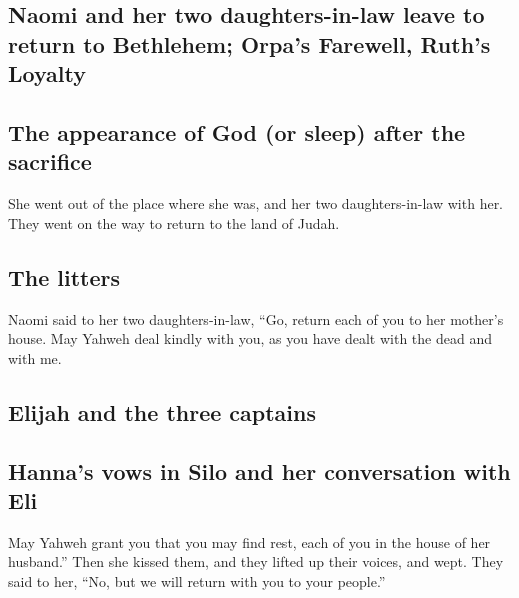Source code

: \begin{paracol}{2}
\begin{otherlanguage}{english}
\hypertarget{naomi-and-her-two-daughters-in-law-leave-to-return-to-bethlehem-orpas-farewell-ruths-loyalty}{%
\subsection{Naomi and her two daughters-in-law leave to return to
Bethlehem; Orpa's Farewell, Ruth's
Loyalty}\label{naomi-and-her-two-daughters-in-law-leave-to-return-to-bethlehem-orpas-farewell-ruths-loyalty}}

\hypertarget{the-appearance-of-god-or-sleep-after-the-sacrifice}{%
\subsection{The appearance of God (or sleep) after the
sacrifice}\label{the-appearance-of-god-or-sleep-after-the-sacrifice}}

 She went out of the place where she was, and her two
daughters-in-law with her. They went on the way to return to the land of
Judah.

\hypertarget{the-litters}{%
\subsection{The litters}\label{the-litters}}

 Naomi said to her two daughters-in-law, ``Go, return each
of you to her mother's house. May Yahweh deal kindly with you, as you
have dealt with the dead and with me.

\hypertarget{elijah-and-the-three-captains}{%
\subsection{Elijah and the three
captains}\label{elijah-and-the-three-captains}}

\hypertarget{hannas-vows-in-silo-and-her-conversation-with-eli}{%
\subsection{Hanna's vows in Silo and her conversation with
Eli}\label{hannas-vows-in-silo-and-her-conversation-with-eli}}

 May Yahweh grant you that you may find rest, each of you
in the house of her husband.'' Then she kissed them, and they lifted up
their voices, and wept.  They said to her, ``No, but we
will return with you to your people.''


\end{otherlanguage}
\end{paracol}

==========

### To do
Without the pictures, print all of the records exactly.

### Final answer
Source code

: \begin{paracol}{2}
\begin{otherlanguage}{english}
\hypertarget{naomi-and-her-two-daughters-in-law-leave-to-return-to-bethlehem-orpas-farewell-ruths-loyalty}{%
\subsection{Naomi and her two daughters-in-law leave to return to
Bethlehem; Orpa's Farewell, Ruth's
Loyalty}\label{naomi-and-her-two-daughters-in-law-leave-to-return-to-bethlehem-orpas-farewell-ruths-loyalty}}

\hypertarget{the-appearance-of-god-or-sleep-after-the-sacrifice}{%
\subsection{The appearance of God (or sleep) after the
sacrifice}\label{the-appearance-of-god-or-sleep-after-the-sacrifice}}

 She went out of the place where she was, and her two
daughters-in-law with her. They went on the way to return to the land of
Judah.

\hypertarget{the-litters}{%
\subsection{The litters}\label{the-litters}}

 Naomi said to her two daughters-in-law, ``Go, return each
of you to her mother's house. May Yahweh deal kindly with you, as you
have dealt with the dead and with me.

\hypertarget{elijah-and-the-three-captains}{%
\subsection{Elijah and the three
captains}\label{elijah-and-the-three-captains}}

\hypertarget{hannas-vows-in-silo-and-her-conversation-with-eli}{%
\subsection{Hanna's vows in Silo and her conversation with
Eli}\label{hannas-vows-in-silo-and-her-conversation-with-eli}}

 May Yahweh grant you that you may find rest, each of you
in the house of her husband.'' Then she kissed them, and they lifted up
their voices, and wept.  They said to her, ``No, but we
will return with you to your people.''


\end{otherlanguage}
\end{paracol}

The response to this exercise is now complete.